THE HAGUE (AFP) - Dutch Foreign Minister Bert Koenders on Tuesday nixed visas for three controversial imams planning to visit the Netherlands next month, basing his decision on advice from the country's anti-terror agency.
"The visas' withdrawal follows information received from the Dutch Anti-Terrorist and Safety Coordinator (NCTV)," said Koenders' spokesman Ahmed Dadou.
"It fits into the context of the (government's) action programme to prevent jihadism," Dadou told AFP.
He declined to name the imams, but according to Dutch media at least one is believed to have links to the Islamic State in Iraq and Syria group.
Ruling and opposition lawmakers on Monday deplored the proposed visit by the Muslim preachers, who were invited by a local organisation to address a benefit gala in Rijswijk, just south of The Hague on March 8.
Organisers said the gala's aim was to collect funds "from within the Netherlands with Islam as the starting point, to help improve the lot of orphans, the handicapped, the socially needy, the homeless and asylum-seekers across the world."
Lawmakers, however, claimed the preachers planned to spread ideas linked to the Salafist version of Islam, an ultra-conservative strain of the religion, and urged government not to grant them entry.

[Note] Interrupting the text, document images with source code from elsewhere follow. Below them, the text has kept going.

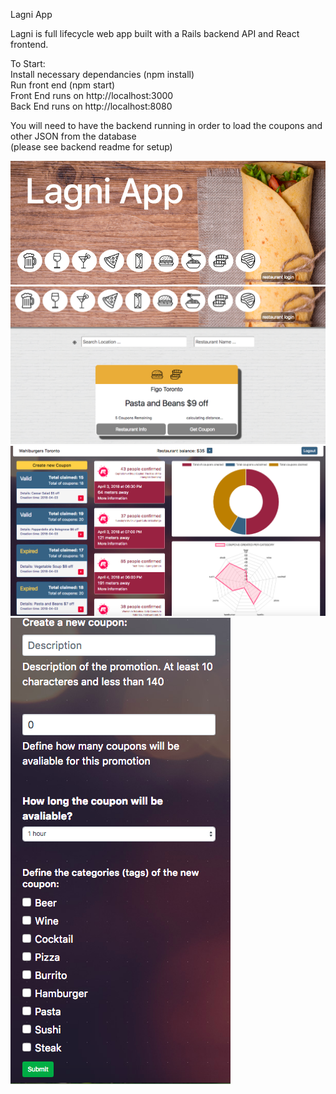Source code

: Lagni App

Lagni is full lifecycle web app built with a Rails backend API and React frontend.


To Start:  
Install necessary dependancies (npm install)  
Run front end (npm start)  
Front End runs on http://localhost:3000  
Back End runs on http://localhost:8080  

You will need to have the backend running in order to load the coupons and other JSON from the database  
(please see backend readme for setup)

![Lagni App Main Page](https://github.com/lagniApp/React_front-end/blob/master/docs/Lagni%20App%20Header.png?raw=true)  
![Lagni App Coupons View](https://github.com/lagniApp/React_front-end/blob/master/docs/LagniApp%20Couoon.png?raw=true)  
![Lagni App Restaurant Page](https://github.com/lagniApp/React_front-end/blob/master/docs/Lagni%20Restaurant.png?raw=true)  
![Create Coupon Slide Down](https://github.com/lagniApp/React_front-end/blob/master/docs/Lagni%20Create.png?raw=true)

"We shouldn't give 'hate-preachers' a soap-box in the Netherlands," Malik Azmani, a lawmaker belonging to Prime Minister Mark Rutte's ruling People's Party for Freedom and Democracy, told the NOS public broadcaster.
Last year, Dutch Deputy Prime Minister Lodewijk Asscher announced a clampdown on imams who were perceived to be spreading radical messages or encouraged terror, in measures to combat Islamic militants and radicalisation of Muslims in the Netherlands.
Militants returning from fighting in Syria also now face jail sentences and legal action can be taken against would-be fighters planning to travel there, including having their passports confiscated.